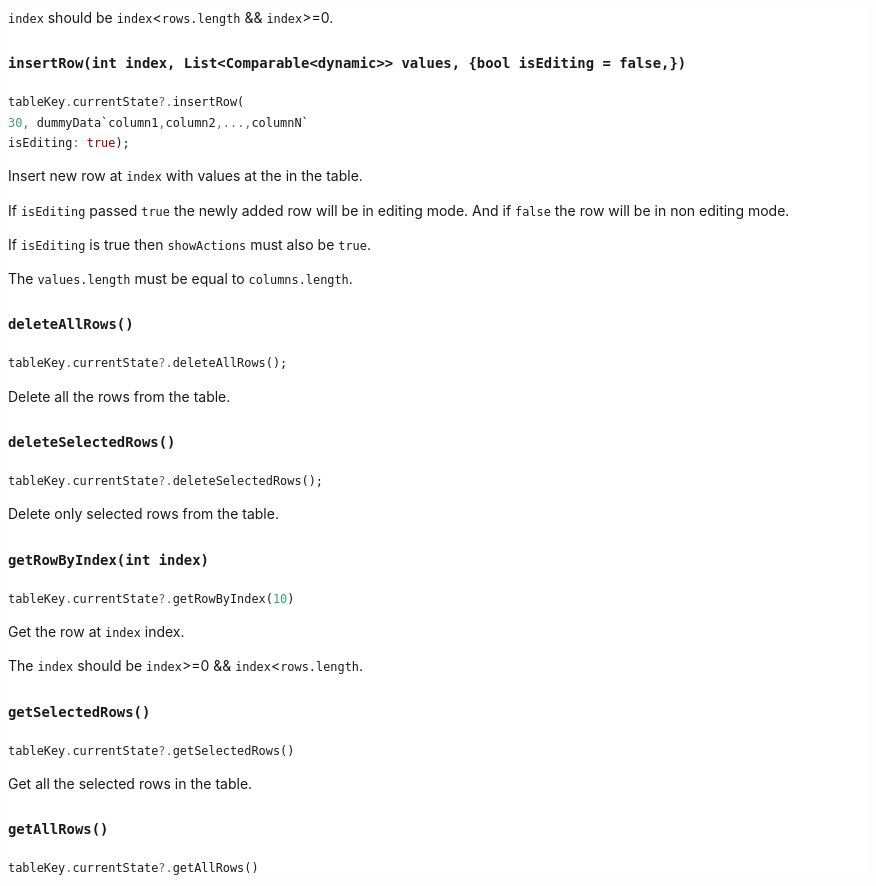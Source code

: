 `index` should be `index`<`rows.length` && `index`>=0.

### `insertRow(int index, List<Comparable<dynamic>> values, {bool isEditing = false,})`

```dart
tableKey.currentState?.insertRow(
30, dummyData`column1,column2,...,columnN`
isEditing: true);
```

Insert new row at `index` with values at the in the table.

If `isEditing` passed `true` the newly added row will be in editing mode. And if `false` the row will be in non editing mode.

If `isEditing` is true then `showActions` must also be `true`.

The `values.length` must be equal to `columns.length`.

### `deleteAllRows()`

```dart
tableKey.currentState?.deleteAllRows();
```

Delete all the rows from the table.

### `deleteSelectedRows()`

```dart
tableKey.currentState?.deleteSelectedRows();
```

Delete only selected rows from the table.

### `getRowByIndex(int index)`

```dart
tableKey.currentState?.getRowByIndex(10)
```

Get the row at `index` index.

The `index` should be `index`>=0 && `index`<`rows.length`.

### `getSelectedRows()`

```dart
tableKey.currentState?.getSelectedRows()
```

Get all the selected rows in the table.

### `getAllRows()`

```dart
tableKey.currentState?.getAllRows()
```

• • •

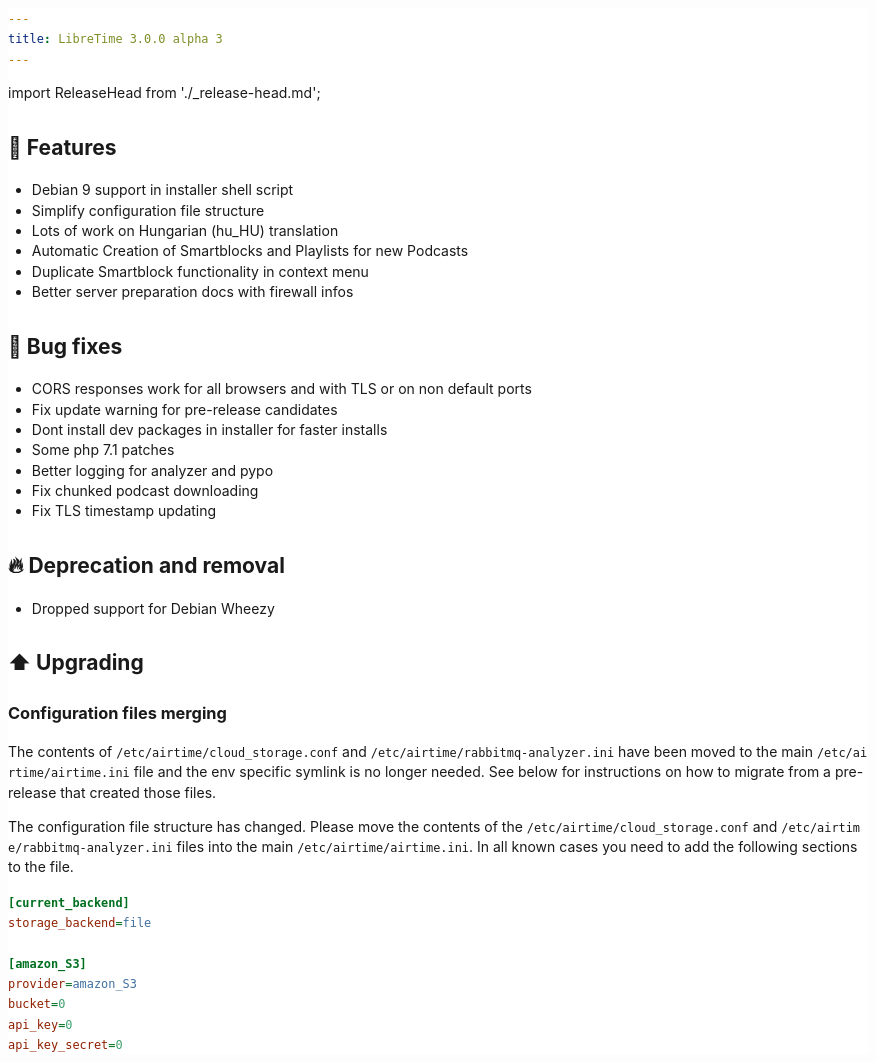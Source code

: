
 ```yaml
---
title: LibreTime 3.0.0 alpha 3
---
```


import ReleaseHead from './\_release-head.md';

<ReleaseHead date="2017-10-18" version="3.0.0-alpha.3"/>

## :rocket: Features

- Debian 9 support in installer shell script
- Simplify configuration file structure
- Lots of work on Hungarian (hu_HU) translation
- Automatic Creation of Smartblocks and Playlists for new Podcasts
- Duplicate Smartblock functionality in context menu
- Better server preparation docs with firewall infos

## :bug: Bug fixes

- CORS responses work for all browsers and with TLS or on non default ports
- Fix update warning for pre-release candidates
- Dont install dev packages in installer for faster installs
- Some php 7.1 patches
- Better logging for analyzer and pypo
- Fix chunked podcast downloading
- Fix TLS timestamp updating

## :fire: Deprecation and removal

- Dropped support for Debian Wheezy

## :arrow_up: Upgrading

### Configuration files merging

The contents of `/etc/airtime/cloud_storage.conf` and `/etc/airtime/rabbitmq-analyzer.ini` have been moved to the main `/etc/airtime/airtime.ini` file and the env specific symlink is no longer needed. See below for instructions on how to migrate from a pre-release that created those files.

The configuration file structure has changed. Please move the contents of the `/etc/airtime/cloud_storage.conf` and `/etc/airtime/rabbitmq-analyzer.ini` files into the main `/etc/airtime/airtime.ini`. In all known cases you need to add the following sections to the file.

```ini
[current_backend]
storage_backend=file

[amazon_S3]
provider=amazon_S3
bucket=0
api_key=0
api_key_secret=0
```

• • •

■ WHAT TO PRODUCE
Copy all lines of the listing above that contain the string "Debian".

■ ANSWER BELOW
- Debian 9 support in installer shell script
- Dropped support for Debian Wheezy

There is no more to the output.